Bridgebury Gate

History

The layout was purchased from eBay as a restoration project in summer 2009.

Overall it measures 4.6m long (15 feet) by 76cm wide (thirty inches). Construction is a softwood frame and legs are topped with ply, MDF, chipboard, etc, and with all of this it's quite heavy.

Points and track are all Peco, with point remote control by cap discharge via switches.

The track has been re-ballasted in places with Gaugemaster ballast, diluted PVA fixing it in place, and assorted craft paints mixed to weather the rails and sleepers.

KPC controllers provide excellent slow speed analogue control.

Since being in our ownership, the layout has had a fair bit of work done on it that you cant even see (such as a full week spent on the wiring, sorting track faults to get it all working. Since then, it has had lots of track reworking to level joins, and additional wiring installed to improve reliability and increase flexibility.

The scenery is gradually being upgraded as time permits. Buildings are by Metcalf (card kits), scenic papers are by Scalescenes, and there's nothing there that you couldn't do yourself.

Rolling stock is varied, and probably needs its own page to cover more fully. There are lots of standard products from Graham Farish, Dapol, and Peco, with older items from Minitrix and Lima. Some specialist kit items comes from Worlsey Works, Taylor Precision Models (TPM), the N Gauge Society, Parkwood, and others.

Some locos have undergone re-sprays by Mk1resprays, MGC Services, HeritageN, and N'thusiast.

For the future... the fiddle yard really needs an upgrade.
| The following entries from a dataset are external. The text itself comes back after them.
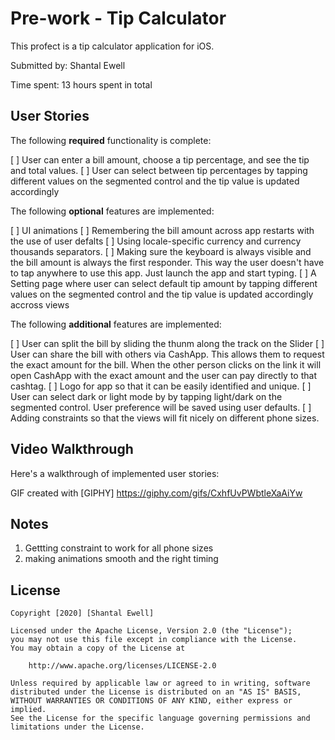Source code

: # Pre-work - Tip Calculator

This profect is a tip calculator application for iOS.

Submitted by: Shantal Ewell

Time spent: 13 hours spent in total

## User Stories

The following **required** functionality is complete:

  [ ] User can enter a bill amount, choose a tip percentage, and see the tip and total values.
  [ ] User can select between tip percentages by tapping different values on the segmented control and the tip value is updated accordingly

The following **optional** features are implemented:

  [ ] UI animations
  [ ] Remembering the bill amount across app restarts with the use of user defalts
  [ ] Using locale-specific currency and currency thousands separators.
  [ ] Making sure the keyboard is always visible and the bill amount is always the first responder. This way the user doesn't have to tap anywhere to use this app. 
      Just launch the app and start typing.
  [ ] A Setting page where user can select default tip amount by tapping different values on the segmented control and the tip value is updated accordingly accross views


The following **additional** features are implemented:

  [ ] User can split the bill by sliding the thunm along the track on the Slider
  [ ] User can share the bill with others via CashApp. This allows them to request the exact amount for the  bill. When the other person clicks on the link it will open 
      CashApp with the exact amount and the user can pay directly to that cashtag.
  [ ] Logo for app so that it can be easily identified and unique.
  [ ] User can select dark or light mode by by tapping light/dark on the segmented control. User preference will be saved using user defaults. 
  [ ] Adding constraints so that the views will fit nicely on different phone sizes.
      

## Video Walkthrough

Here's a walkthrough of implemented user stories:

GIF created with [GIPHY] https://giphy.com/gifs/CxhfUvPWbtleXaAiYw

## Notes

  1. Gettting constraint to work for all phone sizes
  2. making animations smooth and the right timing

## License

    Copyright [2020] [Shantal Ewell]

    Licensed under the Apache License, Version 2.0 (the "License");
    you may not use this file except in compliance with the License.
    You may obtain a copy of the License at

        http://www.apache.org/licenses/LICENSE-2.0

    Unless required by applicable law or agreed to in writing, software
    distributed under the License is distributed on an "AS IS" BASIS,
    WITHOUT WARRANTIES OR CONDITIONS OF ANY KIND, either express or implied.
    See the License for the specific language governing permissions and
    limitations under the License.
We'd also like to add working signals (with one working signal already in place - see if you can spot it), improve point control, and undertake a complete rewiring as everything is currently squashed into two inch square electrical trunking, making any fault difficult to find - not much to do then!

Work in 2016 covered some of this, with some radical rewiring of the control panels and associated under-board wiring, plus some scenic changes at the back. Operating the layout is now a bit more complicated but many more train movements can be carried out at once, making for an even-more busy layout during shows.

The layout also appeared in the October 2016 edition of Railway Modeller, Vol 67 No 792 pp 844-849.